RHB Investment Research Reports

DBS- Better Clarity on Dividend Commitment; U/G to BUY

rhbinvest
Publish date: Thu, 08 Feb 2024, 12:00 PM
rhbinvest
0 706
An official blog in I3investor to publish research reports provided by RHB Research team.

All materials published here are prepared by RHB Investment Bank Bhd. For latest offers on RHB Invest trading products and news, please refer to: http://www.rhbinvest.com

RHB Investment Bank Bhd
Level 3A, Tower One, RHB Centre
Jalan Tun Razak
Kuala Lumpur
Malaysia

Tel : +(60) 3 9280 8888
Fax : +(60) 3 9200 2216
  • Upgrade to BUY from Neutral, TP rises to SGD36.10 TP from SGD34.70, 11% upside with c. 7% FY24F yield. DBS’ 4Q23 results are in line, and it is broadly retaining its 2024 guidance. While we tweaked FY24-25F PATMI, our recommendation upgrade is due to improved clarity with respect to its shareholder returns commitment, ie its focus on absolute DPS (vs payout) offers investors “bond-like coupons” with yields that are now too good to ignore, in our view. We think the payouts are sustainable in the near term. A reduced rates leverage and ample overlay buffers are added “bonuses”.
  • 4Q23 results in line … with FY23 core net profit of SGD10bn (+26% YoY) making up 99-101% of our and consensus FY23F PATMI. ROE improved to 18% (FY22: 15%) while CET-1 was stable YoY at 14.6%. The final DPS of 54 cents (4Q23F: 52 cents; 4Q22: 42 cents ordinary plus 50 cents special DPS) brings FY23 DPS to SGD1.92 (FY22: SGD2.00, inclusive of the special DPS). This translates to a payout ratio of 49% (FY22: 63% total payout or 47% payout on ordinary DPS). A 1-for-10 bonus issue has also been proposed.
  • … with reported net profit down 12% QoQ (-3% YoY). 4Q trends were broadly in line: i) Weaker NII on a 6bps NIM squeeze and muted loans growth; ii) softer Non-II (-8% QoQ), mainly on lower other non-II. Fees, however, were resilient thanks to cards; and iii) low credit cost as asset quality was under control.
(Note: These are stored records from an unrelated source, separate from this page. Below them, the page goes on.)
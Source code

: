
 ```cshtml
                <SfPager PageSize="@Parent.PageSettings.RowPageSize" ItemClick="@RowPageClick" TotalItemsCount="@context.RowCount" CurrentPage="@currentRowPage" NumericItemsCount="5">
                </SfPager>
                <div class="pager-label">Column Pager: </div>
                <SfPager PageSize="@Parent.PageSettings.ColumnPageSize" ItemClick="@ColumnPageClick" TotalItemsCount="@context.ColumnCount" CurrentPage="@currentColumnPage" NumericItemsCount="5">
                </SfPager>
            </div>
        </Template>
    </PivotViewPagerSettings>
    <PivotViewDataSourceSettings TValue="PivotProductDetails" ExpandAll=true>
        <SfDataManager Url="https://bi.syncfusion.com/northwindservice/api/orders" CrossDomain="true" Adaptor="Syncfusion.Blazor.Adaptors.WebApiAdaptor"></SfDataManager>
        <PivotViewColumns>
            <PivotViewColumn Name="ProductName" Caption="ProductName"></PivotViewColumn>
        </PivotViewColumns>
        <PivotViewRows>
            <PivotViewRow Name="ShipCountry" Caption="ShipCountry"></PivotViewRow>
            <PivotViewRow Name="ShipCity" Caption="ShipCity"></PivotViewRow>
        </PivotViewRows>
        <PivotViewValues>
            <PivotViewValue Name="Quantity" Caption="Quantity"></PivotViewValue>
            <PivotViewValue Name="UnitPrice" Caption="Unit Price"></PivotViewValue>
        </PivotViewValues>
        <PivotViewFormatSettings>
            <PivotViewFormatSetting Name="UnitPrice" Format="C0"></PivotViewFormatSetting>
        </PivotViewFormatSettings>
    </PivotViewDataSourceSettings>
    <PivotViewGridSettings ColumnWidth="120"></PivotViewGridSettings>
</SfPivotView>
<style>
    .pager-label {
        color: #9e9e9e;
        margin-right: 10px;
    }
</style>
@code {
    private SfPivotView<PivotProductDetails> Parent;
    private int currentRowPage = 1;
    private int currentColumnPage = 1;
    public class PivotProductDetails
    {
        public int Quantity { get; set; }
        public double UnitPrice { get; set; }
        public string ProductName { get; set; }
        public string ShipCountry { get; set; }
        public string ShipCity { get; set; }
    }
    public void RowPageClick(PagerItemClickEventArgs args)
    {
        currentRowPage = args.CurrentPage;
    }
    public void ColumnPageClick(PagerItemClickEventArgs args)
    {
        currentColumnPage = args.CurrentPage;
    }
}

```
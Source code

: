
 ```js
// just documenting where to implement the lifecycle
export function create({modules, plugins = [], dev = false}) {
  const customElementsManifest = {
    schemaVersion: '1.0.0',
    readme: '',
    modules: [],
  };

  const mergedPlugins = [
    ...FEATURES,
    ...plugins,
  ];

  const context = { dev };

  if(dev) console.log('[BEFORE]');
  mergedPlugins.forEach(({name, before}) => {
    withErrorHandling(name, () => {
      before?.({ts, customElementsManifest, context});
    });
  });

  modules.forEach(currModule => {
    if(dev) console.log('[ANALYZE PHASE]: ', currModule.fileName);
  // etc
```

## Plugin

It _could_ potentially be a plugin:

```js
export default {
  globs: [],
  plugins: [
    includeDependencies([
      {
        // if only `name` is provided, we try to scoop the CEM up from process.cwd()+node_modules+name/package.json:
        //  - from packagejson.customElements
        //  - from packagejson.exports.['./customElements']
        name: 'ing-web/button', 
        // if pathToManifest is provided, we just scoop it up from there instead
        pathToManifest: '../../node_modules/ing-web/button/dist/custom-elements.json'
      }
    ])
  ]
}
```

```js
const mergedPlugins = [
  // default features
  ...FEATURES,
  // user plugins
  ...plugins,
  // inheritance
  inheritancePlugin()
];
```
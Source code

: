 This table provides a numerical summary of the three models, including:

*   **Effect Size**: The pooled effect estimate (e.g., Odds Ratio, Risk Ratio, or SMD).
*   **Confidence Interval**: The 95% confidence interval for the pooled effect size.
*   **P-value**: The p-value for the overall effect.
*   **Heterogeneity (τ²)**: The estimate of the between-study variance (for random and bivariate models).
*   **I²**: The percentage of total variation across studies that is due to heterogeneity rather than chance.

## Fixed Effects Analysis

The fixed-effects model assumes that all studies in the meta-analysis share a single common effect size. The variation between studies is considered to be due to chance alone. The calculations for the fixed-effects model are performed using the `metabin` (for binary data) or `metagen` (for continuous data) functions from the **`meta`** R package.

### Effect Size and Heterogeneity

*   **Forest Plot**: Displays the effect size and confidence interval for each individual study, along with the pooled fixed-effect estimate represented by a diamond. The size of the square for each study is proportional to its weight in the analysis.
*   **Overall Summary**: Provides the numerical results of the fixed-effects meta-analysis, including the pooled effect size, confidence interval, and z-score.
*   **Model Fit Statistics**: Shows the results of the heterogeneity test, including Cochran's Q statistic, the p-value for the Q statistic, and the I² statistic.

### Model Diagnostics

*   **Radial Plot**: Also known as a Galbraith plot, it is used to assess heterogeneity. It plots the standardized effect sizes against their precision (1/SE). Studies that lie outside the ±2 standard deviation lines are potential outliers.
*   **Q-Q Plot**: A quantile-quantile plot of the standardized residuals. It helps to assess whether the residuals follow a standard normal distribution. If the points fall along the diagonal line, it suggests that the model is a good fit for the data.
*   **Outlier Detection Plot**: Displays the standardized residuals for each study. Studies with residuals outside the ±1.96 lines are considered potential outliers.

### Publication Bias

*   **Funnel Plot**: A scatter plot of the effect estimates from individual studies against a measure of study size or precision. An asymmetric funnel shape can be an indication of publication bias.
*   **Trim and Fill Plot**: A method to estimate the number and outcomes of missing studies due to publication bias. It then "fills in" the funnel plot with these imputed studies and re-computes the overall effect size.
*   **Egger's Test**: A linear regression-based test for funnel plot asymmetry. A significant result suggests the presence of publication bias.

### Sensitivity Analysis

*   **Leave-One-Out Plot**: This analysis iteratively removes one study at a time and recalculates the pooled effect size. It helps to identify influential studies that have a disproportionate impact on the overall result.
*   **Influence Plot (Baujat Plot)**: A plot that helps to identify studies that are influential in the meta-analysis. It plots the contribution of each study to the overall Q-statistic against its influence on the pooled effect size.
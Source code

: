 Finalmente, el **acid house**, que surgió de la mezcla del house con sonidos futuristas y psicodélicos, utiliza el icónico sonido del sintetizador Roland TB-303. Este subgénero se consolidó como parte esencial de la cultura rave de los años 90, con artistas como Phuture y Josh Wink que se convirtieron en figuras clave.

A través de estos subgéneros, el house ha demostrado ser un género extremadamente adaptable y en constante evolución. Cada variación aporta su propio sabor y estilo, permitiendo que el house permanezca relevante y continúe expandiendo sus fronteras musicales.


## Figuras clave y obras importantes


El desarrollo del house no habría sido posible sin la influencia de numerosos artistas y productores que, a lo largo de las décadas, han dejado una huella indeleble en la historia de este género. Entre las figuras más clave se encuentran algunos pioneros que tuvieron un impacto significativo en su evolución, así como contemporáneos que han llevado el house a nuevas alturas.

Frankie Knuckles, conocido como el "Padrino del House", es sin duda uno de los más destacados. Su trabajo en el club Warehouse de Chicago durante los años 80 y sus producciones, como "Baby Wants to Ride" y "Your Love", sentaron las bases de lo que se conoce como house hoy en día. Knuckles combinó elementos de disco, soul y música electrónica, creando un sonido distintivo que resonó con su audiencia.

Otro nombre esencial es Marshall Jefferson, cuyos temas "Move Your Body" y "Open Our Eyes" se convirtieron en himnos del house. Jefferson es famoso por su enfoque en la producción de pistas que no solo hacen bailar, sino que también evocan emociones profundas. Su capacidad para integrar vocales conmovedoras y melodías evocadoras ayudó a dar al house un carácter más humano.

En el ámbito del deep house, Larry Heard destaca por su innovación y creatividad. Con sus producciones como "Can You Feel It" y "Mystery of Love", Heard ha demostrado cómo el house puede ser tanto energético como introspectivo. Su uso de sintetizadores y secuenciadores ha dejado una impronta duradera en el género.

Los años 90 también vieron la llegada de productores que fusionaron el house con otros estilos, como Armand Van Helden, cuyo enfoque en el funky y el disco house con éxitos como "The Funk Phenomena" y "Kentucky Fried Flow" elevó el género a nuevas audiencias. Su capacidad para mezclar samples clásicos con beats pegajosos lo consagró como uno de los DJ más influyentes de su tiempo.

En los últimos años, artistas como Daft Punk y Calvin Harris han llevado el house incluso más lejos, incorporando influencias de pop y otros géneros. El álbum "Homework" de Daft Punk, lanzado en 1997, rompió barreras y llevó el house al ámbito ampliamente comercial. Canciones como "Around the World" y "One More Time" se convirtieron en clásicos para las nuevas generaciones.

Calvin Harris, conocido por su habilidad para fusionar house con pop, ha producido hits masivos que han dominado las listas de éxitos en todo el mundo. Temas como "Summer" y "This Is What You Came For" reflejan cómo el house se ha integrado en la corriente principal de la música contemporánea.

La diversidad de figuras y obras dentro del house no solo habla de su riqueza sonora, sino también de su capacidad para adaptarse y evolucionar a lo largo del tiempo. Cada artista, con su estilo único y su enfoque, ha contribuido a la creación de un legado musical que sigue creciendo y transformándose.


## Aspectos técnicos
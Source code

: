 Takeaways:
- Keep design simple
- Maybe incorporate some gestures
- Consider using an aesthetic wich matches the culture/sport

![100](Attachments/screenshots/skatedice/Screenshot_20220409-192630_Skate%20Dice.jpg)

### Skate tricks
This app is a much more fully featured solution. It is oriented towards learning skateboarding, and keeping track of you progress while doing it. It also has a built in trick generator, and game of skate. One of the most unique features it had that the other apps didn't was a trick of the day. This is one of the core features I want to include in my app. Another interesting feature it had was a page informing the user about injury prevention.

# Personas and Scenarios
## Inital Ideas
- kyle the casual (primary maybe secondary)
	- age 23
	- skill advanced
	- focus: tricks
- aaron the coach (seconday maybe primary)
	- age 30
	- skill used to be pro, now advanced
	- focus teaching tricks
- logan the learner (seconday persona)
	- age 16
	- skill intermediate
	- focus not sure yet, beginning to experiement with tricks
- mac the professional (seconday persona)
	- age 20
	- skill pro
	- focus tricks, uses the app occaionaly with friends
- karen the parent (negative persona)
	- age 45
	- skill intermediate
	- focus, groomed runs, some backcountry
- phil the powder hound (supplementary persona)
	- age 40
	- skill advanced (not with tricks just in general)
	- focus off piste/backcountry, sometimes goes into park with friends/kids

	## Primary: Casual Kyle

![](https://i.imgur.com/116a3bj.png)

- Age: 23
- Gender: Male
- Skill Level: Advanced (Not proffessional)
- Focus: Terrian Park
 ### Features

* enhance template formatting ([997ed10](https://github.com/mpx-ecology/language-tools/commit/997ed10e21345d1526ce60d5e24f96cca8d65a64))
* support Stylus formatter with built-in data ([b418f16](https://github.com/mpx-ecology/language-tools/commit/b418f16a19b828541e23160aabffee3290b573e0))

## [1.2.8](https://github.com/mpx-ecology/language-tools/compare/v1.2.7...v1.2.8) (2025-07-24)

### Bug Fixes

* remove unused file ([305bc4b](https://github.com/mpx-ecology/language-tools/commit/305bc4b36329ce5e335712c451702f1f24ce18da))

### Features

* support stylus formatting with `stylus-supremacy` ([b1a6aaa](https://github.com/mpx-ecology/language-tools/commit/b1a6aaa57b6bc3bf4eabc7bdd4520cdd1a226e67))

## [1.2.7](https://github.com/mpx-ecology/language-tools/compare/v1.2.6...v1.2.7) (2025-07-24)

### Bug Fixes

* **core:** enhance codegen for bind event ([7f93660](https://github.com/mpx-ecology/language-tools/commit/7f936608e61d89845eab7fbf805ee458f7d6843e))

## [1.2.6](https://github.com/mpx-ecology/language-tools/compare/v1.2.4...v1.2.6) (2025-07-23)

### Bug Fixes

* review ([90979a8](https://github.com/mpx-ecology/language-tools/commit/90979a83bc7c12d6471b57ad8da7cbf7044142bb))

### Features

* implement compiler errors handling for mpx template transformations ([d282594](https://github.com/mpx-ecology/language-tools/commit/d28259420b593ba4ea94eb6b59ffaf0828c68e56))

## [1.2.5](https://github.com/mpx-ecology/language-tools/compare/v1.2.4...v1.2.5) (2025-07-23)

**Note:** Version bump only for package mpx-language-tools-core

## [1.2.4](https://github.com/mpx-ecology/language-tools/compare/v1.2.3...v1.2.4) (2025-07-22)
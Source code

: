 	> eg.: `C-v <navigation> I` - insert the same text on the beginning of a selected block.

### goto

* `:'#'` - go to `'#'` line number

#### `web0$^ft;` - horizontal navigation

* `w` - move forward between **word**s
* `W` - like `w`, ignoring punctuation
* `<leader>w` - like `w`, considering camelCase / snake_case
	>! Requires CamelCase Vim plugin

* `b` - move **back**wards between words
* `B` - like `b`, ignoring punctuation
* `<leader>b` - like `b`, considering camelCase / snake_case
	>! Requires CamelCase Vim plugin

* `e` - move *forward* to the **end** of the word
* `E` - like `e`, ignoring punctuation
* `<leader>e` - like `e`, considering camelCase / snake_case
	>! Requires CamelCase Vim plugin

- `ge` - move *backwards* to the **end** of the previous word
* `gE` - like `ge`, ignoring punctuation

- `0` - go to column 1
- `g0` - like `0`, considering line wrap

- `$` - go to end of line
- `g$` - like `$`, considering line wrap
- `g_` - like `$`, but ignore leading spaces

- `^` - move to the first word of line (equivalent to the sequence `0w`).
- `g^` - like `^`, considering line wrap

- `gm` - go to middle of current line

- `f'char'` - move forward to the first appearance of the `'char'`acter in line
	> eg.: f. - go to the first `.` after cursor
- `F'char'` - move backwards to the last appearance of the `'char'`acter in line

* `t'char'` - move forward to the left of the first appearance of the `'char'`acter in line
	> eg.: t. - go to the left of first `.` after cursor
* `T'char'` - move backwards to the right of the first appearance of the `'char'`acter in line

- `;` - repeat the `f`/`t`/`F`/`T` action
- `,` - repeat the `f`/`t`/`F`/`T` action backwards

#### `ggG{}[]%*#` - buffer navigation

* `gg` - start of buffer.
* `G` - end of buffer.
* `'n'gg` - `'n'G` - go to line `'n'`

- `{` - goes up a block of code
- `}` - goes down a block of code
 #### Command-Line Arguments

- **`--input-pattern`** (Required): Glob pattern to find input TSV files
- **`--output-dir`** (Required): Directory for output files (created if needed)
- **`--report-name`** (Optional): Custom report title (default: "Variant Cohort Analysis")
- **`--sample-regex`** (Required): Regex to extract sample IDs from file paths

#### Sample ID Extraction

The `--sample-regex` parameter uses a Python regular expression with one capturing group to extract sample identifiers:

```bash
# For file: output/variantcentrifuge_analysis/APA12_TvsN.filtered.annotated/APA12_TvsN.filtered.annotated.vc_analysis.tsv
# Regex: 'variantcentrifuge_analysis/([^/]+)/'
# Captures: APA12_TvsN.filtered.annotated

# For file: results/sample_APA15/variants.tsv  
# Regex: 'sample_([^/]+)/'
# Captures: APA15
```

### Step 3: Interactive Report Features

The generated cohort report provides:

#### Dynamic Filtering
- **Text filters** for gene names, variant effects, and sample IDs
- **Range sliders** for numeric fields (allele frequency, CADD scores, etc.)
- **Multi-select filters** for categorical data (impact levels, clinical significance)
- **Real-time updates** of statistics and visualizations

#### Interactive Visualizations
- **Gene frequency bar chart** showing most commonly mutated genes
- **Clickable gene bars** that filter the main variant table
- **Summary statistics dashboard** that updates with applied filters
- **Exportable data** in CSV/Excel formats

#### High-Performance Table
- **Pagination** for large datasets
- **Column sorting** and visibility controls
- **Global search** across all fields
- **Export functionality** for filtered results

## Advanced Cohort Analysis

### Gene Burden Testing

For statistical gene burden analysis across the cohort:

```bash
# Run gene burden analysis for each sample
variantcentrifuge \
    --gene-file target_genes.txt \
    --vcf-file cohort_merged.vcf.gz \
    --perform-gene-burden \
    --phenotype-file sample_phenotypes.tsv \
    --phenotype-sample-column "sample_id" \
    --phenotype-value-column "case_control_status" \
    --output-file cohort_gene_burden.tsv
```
Specific allowances (SP) was 11bps (3Q23: 18bps, due to SP for a money laundering case). Loans were stable QoQ while deposits rose 2% on higher CASA and fixed deposit (FD) balances. NPA was down 5% QoQ on low formation, which led to a 10bps QoQ drop in the NPL ratio to 1.1%. NPA coverage improved to 128% from 125% in 3Q23.
  • 2024 outlook. Apart from a slightly more optimistic macroeconomic outlook, DBS’ guidance for 2024 was largely unchanged from that shared back during the 3Q23 results briefing (Figure 2). Notably, DBS also guided for a reduced rates sensitivity of SGD9-10m impact to NII per bp change in rates – half of that previously guided. This is due to two factors. The first was a shift in the deposit mix, where the CASA ratio now stands at 53% vs 76% in FY21. This means that a greater proportion of deposits will now reprice lower when rates fall. The second was the adding on of fixed rate duration assets during the quarter (3-year duration assets with yields at 4-4.5%).
  • Capital management. Management remains committed to growing DPS by 24 cents pa and thinks this rate can be sustained for the next 2-3 years. Apart from the regular DPS, DBS said there is room for other capital management initiatives such as share buybacks. In our model, we assumed FY24F DPS of SGD2.16, which translates to a payout ratio of 63% based on an enlarged post bonus share base. This translates to a post-bonus yield of 7.3%, which we think is too good to ignore for a large-cap, liquid stock. Also, we think the decoupling of dividends from profitability should help provide downside support to share price.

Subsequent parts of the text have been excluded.